My Cotswold Kitchen
Pasta with spinach and smoked salmon Half hour pasta
Pasta with spinach and smoked salmon Half hour pasta
Prep Time – 40 mins
Cook Time – 10-15 mins
Serves 4
Ingredients:
- 400g |14oz strong ‘00’ flour
- 4 eggs
- 1 tablespoon olive oil
- Baby Spinach
- Smoked salmon – hot if possible
- salt and pepper to taste
Method:
- Put the flour into a food processor. Beat the eggs and oil together, and with the motor running, gradually add them to the flour until the mixture resembles breadcrumbs. Remove from the processor. Bring a small amount of the mixture together with your fingertips. It should come together easily, but not be too wet. If it does feel wet, add extra flour.
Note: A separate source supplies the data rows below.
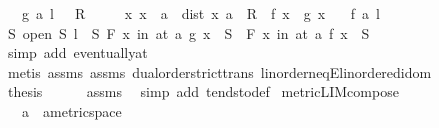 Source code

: \begin{isabellebody}
\ \ \ {\isachardoublequoteopen}g\ {\isasymmidarrow}a{\isasymrightarrow}\ l{\isachardoublequoteclose}\ {\isachardoublequoteopen}{}\ {\isacharless}{\kern0pt}\ R{\isachardoublequoteclose}\isanewline
\ \ \ \ \ {\isachardoublequoteopen}{\isasymAnd}x{\isachardot}{\kern0pt}\ x\ {\isasymnoteq}\ a\ {\isasymLongrightarrow}\ dist\ x\ a\ {\isacharless}{\kern0pt}\ R\ {\isasymLongrightarrow}\ f\ x\ {\isacharequal}{\kern0pt}\ g\ x{\isachardoublequoteclose}\isanewline
\ \ \ {\isachardoublequoteopen}f\ {\isasymmidarrow}a{\isasymrightarrow}\ l{\isachardoublequoteclose}\isanewline
%
\isadelimproof
%
\endisadelimproof
%
\isatagproof
{}\isamarkupfalse%
\ {\isacharminus}{\kern0pt}\isanewline
\ \ \isamarkupfalse%
\ {\isachardoublequoteopen}{\isasymAnd}S{\isachardot}{\kern0pt}\ {\isasymlbrakk}open\ S{\isacharsemicolon}{\kern0pt}\ l\ {\isasymin}\ S{\isacharsemicolon}{\kern0pt}\ {\isasymforall}\isactrlsub F\ x\ in\ at\ a{\isachardot}{\kern0pt}\ g\ x\ {\isasymin}\ S{\isasymrbrakk}\ {\isasymLongrightarrow}\ {\isasymforall}\isactrlsub F\ x\ in\ at\ a{\isachardot}{\kern0pt}\ f\ x\ {\isasymin}\ S{\isachardoublequoteclose}\isanewline
\ \ \ \ \isamarkupfalse%
\ {\isacharparenleft}{\kern0pt}simp\ add{\isacharcolon}{\kern0pt}\ eventually{\isacharunderscore}{\kern0pt}at{\isacharparenright}{\kern0pt}\isanewline
\ \ \ \ \isamarkupfalse%
\ {\isacharparenleft}{\kern0pt}metis\ assms{\isacharparenleft}{\kern0pt}{}{\isacharparenright}{\kern0pt}\ assms{\isacharparenleft}{\kern0pt}{}{\isacharparenright}{\kern0pt}\ dual{\isacharunderscore}{\kern0pt}order{\isachardot}{\kern0pt}strict{\isacharunderscore}{\kern0pt}trans\ linorder{\isacharunderscore}{\kern0pt}neqE{\isacharunderscore}{\kern0pt}linordered{\isacharunderscore}{\kern0pt}idom{\isacharparenright}{\kern0pt}\isanewline
\ \ \isamarkupfalse%
\ \isamarkupfalse%
\ {\isacharquery}{\kern0pt}thesis\isanewline
\ \ \ \ \isamarkupfalse%
\ assms\ \isamarkupfalse%
\ {\isacharparenleft}{\kern0pt}simp\ add{\isacharcolon}{\kern0pt}\ tendsto{\isacharunderscore}{\kern0pt}def{\isacharparenright}{\kern0pt}\isanewline
{}\isamarkupfalse%
%
\endisatagproof
{\isafoldproof}%
%
\isadelimproof
\isanewline
%
\endisadelimproof
\isanewline
{}\isamarkupfalse%
\ metric{\isacharunderscore}{\kern0pt}LIM{\isacharunderscore}{\kern0pt}compose{}{\isacharcolon}{\kern0pt}\isanewline
\ \ \ a\ {\isacharcolon}{\kern0pt}{\isacharcolon}{\kern0pt}\ {\isachardoublequoteopen}{\isacharprime}{\kern0pt}a{\isacharcolon}{\kern0pt}{\isacharcolon}{\kern0pt}metric{\isacharunderscore}{\kern0pt}space{\isachardoublequoteclose}\isanewline

\end{isabellebody}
- Knead the dough briefly to bring it together, wrap it in clingfilm and leave it to relax for 10 minutes. Pass it through the widest setting of the pasta machine three or four times, then roll it through the different settings of the machine until you can get it through the narrowest gauge. Allow the pasta to dry until the surface no longer feels tacky. Cut the pasta into the required shape and drop it straight into a large saucepan of boiling salted water.
- Cook until al dente, add the spinach for the final minute and then drain. Put the pasta and spinach back in a saucepan with the hot smoked salmon and stir. Season to taste.